Below is a simplified example of the issue I'm facing in larger project. Basically, I have a C library function I need to call that takes a pointer as a parameter. It is an optional parameter that uses NULL to indicate nothingness. Since I'm wrapping the interface in Rust, I of course want to expose that parameter as an Option. However, when I try to take a possibly-null-pointer to the payload of the option and pass that into the function, I get garbage results on the C side. It is pointing to something, but that something is not the right thing.
This only happens when I run with -O passed to the compiler. A debug build prints the expected thing.
It can be reproduced with the following files:
# main.rs
fn main() {
let a: i32 = 7;
test(Some(a));
}
fn test(a: Option<i32>) {
let mut a_ptr = std::ptr::null();
if let Some(v) = a {
a_ptr = &v as _;
};
unsafe {
cfunc(a_ptr);
};
}
extern "C" {
pub fn cfunc(a: *const i32);
}
# func.c
#include <stdint.h>
#include <stdio.h>
void cfunc(const int32_t *b)
{
if (b)
printf("%d\n", *b);
else
printf("Null\n");
}
#!/usr/bin/env bash
# build.sh
gcc -c func.c -o func.o
ar rcs libfunc.a func.o
rustc main.rs -L . -lfunc $1
Then in a shell:
$ ./build.sh ; ./main
7
$ ./build.sh -O; ./main
22014
Without the -O flag, I get 7 which is expected.
With the -O flag, I get nonsense. It is actually a different number each time I run it.

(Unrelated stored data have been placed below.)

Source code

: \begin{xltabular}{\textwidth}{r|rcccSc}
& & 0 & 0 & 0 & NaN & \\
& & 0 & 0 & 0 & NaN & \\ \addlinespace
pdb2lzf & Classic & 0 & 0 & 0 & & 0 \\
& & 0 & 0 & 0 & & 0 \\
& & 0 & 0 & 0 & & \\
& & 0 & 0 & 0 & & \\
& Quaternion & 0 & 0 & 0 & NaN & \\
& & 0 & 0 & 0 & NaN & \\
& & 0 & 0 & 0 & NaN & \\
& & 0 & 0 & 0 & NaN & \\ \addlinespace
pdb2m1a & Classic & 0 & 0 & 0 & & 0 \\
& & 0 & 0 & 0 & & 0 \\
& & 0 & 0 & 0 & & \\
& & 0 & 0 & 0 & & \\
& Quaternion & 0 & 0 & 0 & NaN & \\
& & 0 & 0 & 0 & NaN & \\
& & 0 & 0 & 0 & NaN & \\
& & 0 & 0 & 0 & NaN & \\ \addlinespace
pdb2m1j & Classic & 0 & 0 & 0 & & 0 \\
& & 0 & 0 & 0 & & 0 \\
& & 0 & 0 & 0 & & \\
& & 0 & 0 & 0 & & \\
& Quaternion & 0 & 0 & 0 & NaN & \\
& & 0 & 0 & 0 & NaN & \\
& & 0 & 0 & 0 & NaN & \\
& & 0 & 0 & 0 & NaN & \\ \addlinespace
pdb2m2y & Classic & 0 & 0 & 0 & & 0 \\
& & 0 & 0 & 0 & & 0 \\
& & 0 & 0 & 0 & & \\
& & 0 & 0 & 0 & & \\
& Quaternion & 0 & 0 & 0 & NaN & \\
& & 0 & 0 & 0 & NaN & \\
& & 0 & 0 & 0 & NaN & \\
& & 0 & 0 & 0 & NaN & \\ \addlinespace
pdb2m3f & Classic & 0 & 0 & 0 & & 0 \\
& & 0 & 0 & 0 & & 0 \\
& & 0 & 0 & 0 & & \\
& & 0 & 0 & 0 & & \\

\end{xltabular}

If I take away the null possibility and just pass &a.unwrap() as *const i32
to cfunc() then it works fine. So it seems like somehow the fact that the pointer is sometimes null is screwing things up. It seems I'm somehow getting a pointer to stale data, though not sure how, and why it only shows up in the optimized build. I get no compiler warnings or anything.
Does anyone know what is going wrong here?